I accompanied DellaSalla out on his 44-foot Henriques convertible Andiamo at this year’s tournament. The captain took out a trusted—if motley—crew. Brett’s younger brother Yuriah was onboard. A vice president at a prestigious Wall Street firm, he’s all hard angles and quick-witted comebacks. Then there was Brett’s massive and supremely tanned brother-in-law Jon Ortlieb, a former college football player who was up from Florida. Two mates, Joe Kraft and Mike Mahieu, were there. Joe has a perpetual gleam in his eye like he’s about to tell you the best joke you’ve ever heard. Meanwhile Mike comes off like your standard Jersey Shore fisherman with tattoos and fishing slang, until he plops down next to you and starts rattling off the things he’s read lately. Last there’s Yuriah’s father-in-law Richard Mercurio. A bit older than the rest, he mostly looks on quietly, but he’s quick with a smile and handy with a rod.

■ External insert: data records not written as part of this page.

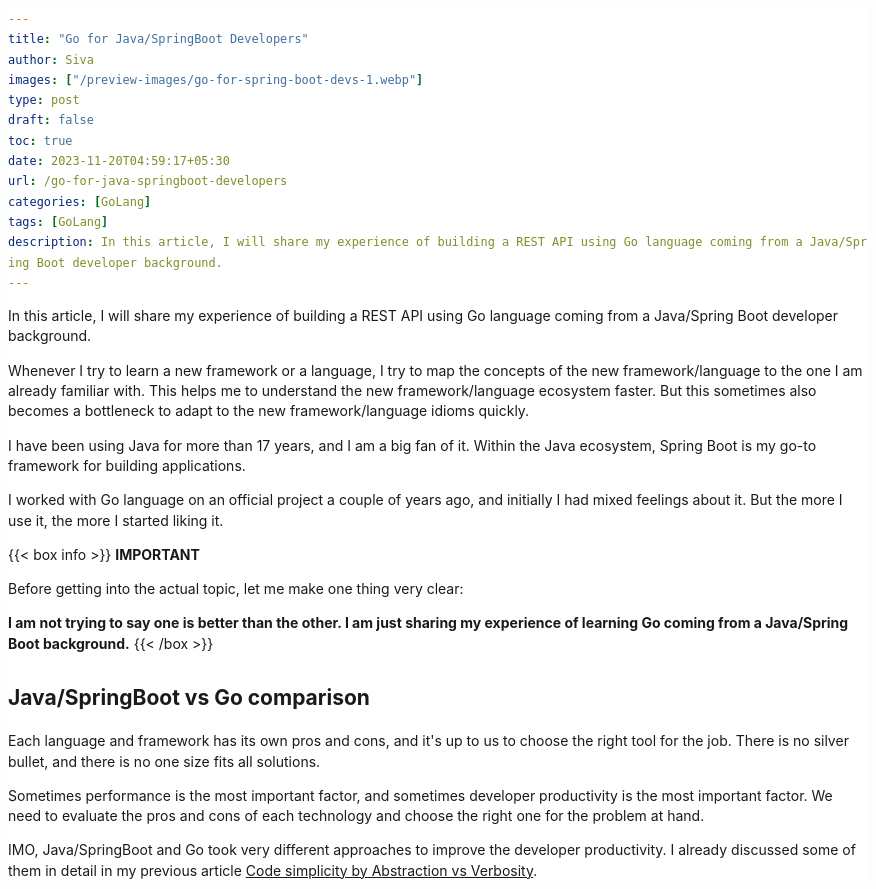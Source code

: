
 ```yaml
---
title: "Go for Java/SpringBoot Developers"
author: Siva
images: ["/preview-images/go-for-spring-boot-devs-1.webp"]
type: post
draft: false
toc: true
date: 2023-11-20T04:59:17+05:30
url: /go-for-java-springboot-developers
categories: [GoLang]
tags: [GoLang]
description: In this article, I will share my experience of building a REST API using Go language coming from a Java/Spring Boot developer background.
---
```

In this article, I will share my experience of building a REST API using Go language coming from a Java/Spring Boot developer background.

Whenever I try to learn a new framework or a language, I try to map the concepts of the new framework/language 
to the one I am already familiar with. This helps me to understand the new framework/language ecosystem faster. 
But this sometimes also becomes a bottleneck to adapt to the new framework/language idioms quickly.

I have been using Java for more than 17 years, and I am a big fan of it.
Within the Java ecosystem, Spring Boot is my go-to framework for building applications.

I worked with Go language on an official project a couple of years ago, and initially I had mixed feelings about it.
But the more I use it, the more I started liking it.

{{< box info >}}
**IMPORTANT**

Before getting into the actual topic, let me make one thing very clear:

**I am not trying to say one is better than the other. 
I am just sharing my experience of learning Go coming from a Java/Spring Boot background.**
{{< /box >}}

## Java/SpringBoot vs Go comparison
Each language and framework has its own pros and cons, and it's up to us to choose the right tool for the job.
There is no silver bullet, and there is no one size fits all solutions.

Sometimes performance is the most important factor, and sometimes developer productivity is the most important factor.
We need to evaluate the pros and cons of each technology and choose the right one for the problem at hand.

IMO, Java/SpringBoot and Go took very different approaches to improve the developer productivity. 
I already discussed some of them in detail in my previous article [Code simplicity by Abstraction vs Verbosity](https://www.sivalabs.in/code-simplicity-by-abstraction-vs-verbosity/).
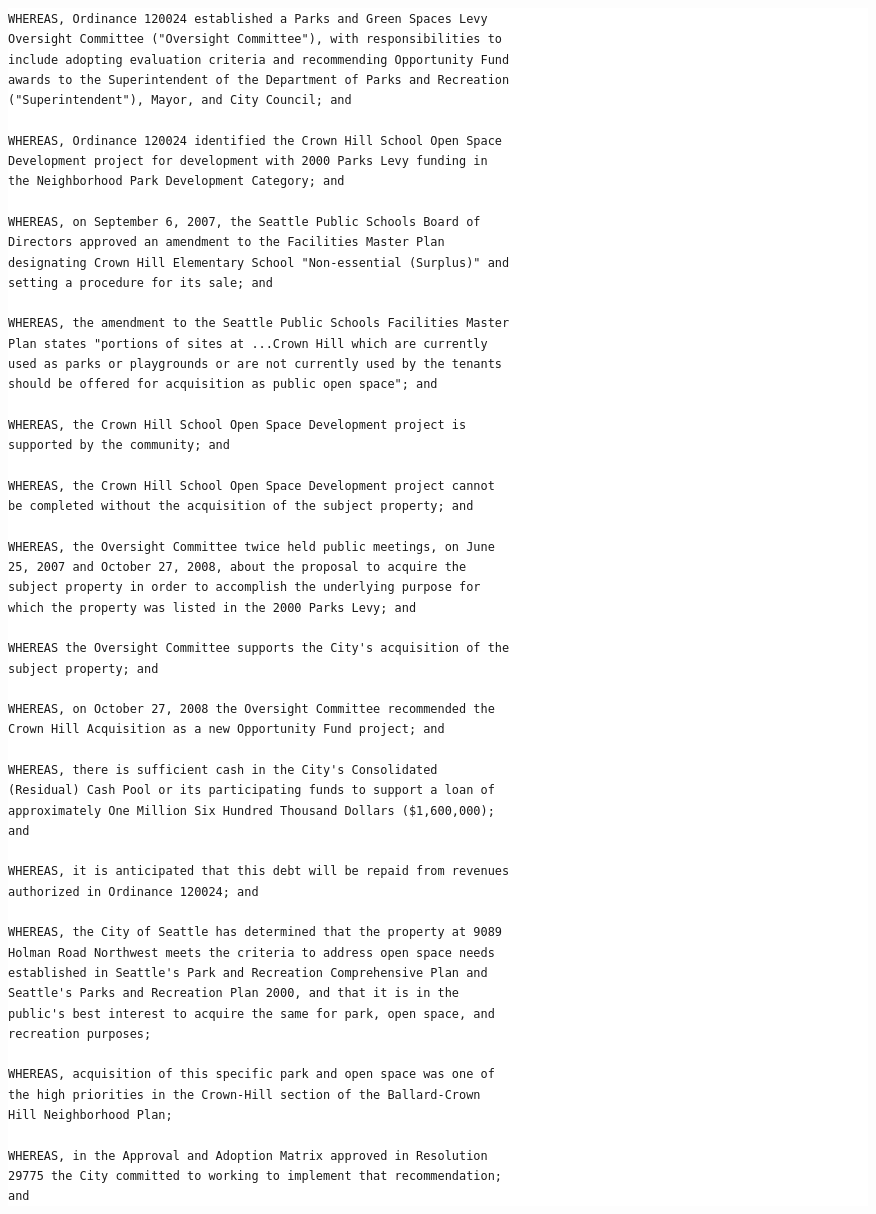     WHEREAS, Ordinance 120024 established a Parks and Green Spaces Levy  
    Oversight Committee ("Oversight Committee"), with responsibilities to  
    include adopting evaluation criteria and recommending Opportunity Fund  
    awards to the Superintendent of the Department of Parks and Recreation  
    ("Superintendent"), Mayor, and City Council; and  
  
    WHEREAS, Ordinance 120024 identified the Crown Hill School Open Space  
    Development project for development with 2000 Parks Levy funding in  
    the Neighborhood Park Development Category; and  
  
    WHEREAS, on September 6, 2007, the Seattle Public Schools Board of  
    Directors approved an amendment to the Facilities Master Plan  
    designating Crown Hill Elementary School "Non-essential (Surplus)" and  
    setting a procedure for its sale; and  
  
    WHEREAS, the amendment to the Seattle Public Schools Facilities Master  
    Plan states "portions of sites at ...Crown Hill which are currently  
    used as parks or playgrounds or are not currently used by the tenants  
    should be offered for acquisition as public open space"; and  
  
    WHEREAS, the Crown Hill School Open Space Development project is  
    supported by the community; and  
  
    WHEREAS, the Crown Hill School Open Space Development project cannot  
    be completed without the acquisition of the subject property; and  
  
    WHEREAS, the Oversight Committee twice held public meetings, on June  
    25, 2007 and October 27, 2008, about the proposal to acquire the  
    subject property in order to accomplish the underlying purpose for  
    which the property was listed in the 2000 Parks Levy; and  
  
    WHEREAS the Oversight Committee supports the City's acquisition of the  
    subject property; and  
  
    WHEREAS, on October 27, 2008 the Oversight Committee recommended the  
    Crown Hill Acquisition as a new Opportunity Fund project; and  
  
    WHEREAS, there is sufficient cash in the City's Consolidated  
    (Residual) Cash Pool or its participating funds to support a loan of  
    approximately One Million Six Hundred Thousand Dollars ($1,600,000);  
    and  
  
    WHEREAS, it is anticipated that this debt will be repaid from revenues  
    authorized in Ordinance 120024; and  
  
    WHEREAS, the City of Seattle has determined that the property at 9089  
    Holman Road Northwest meets the criteria to address open space needs  
    established in Seattle's Park and Recreation Comprehensive Plan and  
    Seattle's Parks and Recreation Plan 2000, and that it is in the  
    public's best interest to acquire the same for park, open space, and  
    recreation purposes;  
  
    WHEREAS, acquisition of this specific park and open space was one of  
    the high priorities in the Crown-Hill section of the Ballard-Crown  
    Hill Neighborhood Plan;  
  
    WHEREAS, in the Approval and Adoption Matrix approved in Resolution  
    29775 the City committed to working to implement that recommendation;  
    and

Despite the superficial disparities, the crew worked easily and capably together, cracking wise and gassing beers, talking about the things men talk about when they’re miles away from women and land. The action was good too. Plenty of sharks were biting, particularly after the scallop boats came by and churned up the ocean floor. But there was no winning mako pulled aboard Andiamo this year. That honor went to a boat that has won this tourney before. But it didn’t seem to matter to DellaSalla (too much) back at the docks that night, where, surrounded by Brett’s family and friends, he doled out awards and made a speech on his departed friend’s behalf and in turn was feted by Brett’s mother Judy, for all the work he has done to preserve her son’s memory. Everyone should have a friend like Art DellaSalla.

When the speeches ended the deejay cued the music back up as little girls and their mothers filled up the dance floor. Others milled around, talking and sipping cold beer, not quite ready to leave—after all, it’s not often you get this many good friends and family in one place at the same time. And from the speakers, Ben E. King’s paradoxically desperate but reassuring baritone permeated the warm night air:

“If the sky that we look upon/should tumble and fall/and the mountains should crumble to the sea/I won’t cry, I won’t cry/No I won’t shed a tear/just as long as you stand, stand by me.”

As the last streaks of golden, late-spring light faded to soft purple on the horizon, one thing was clear: Brett is gone, but ten years later somehow he’s managed to get everyone safely back down the mountain.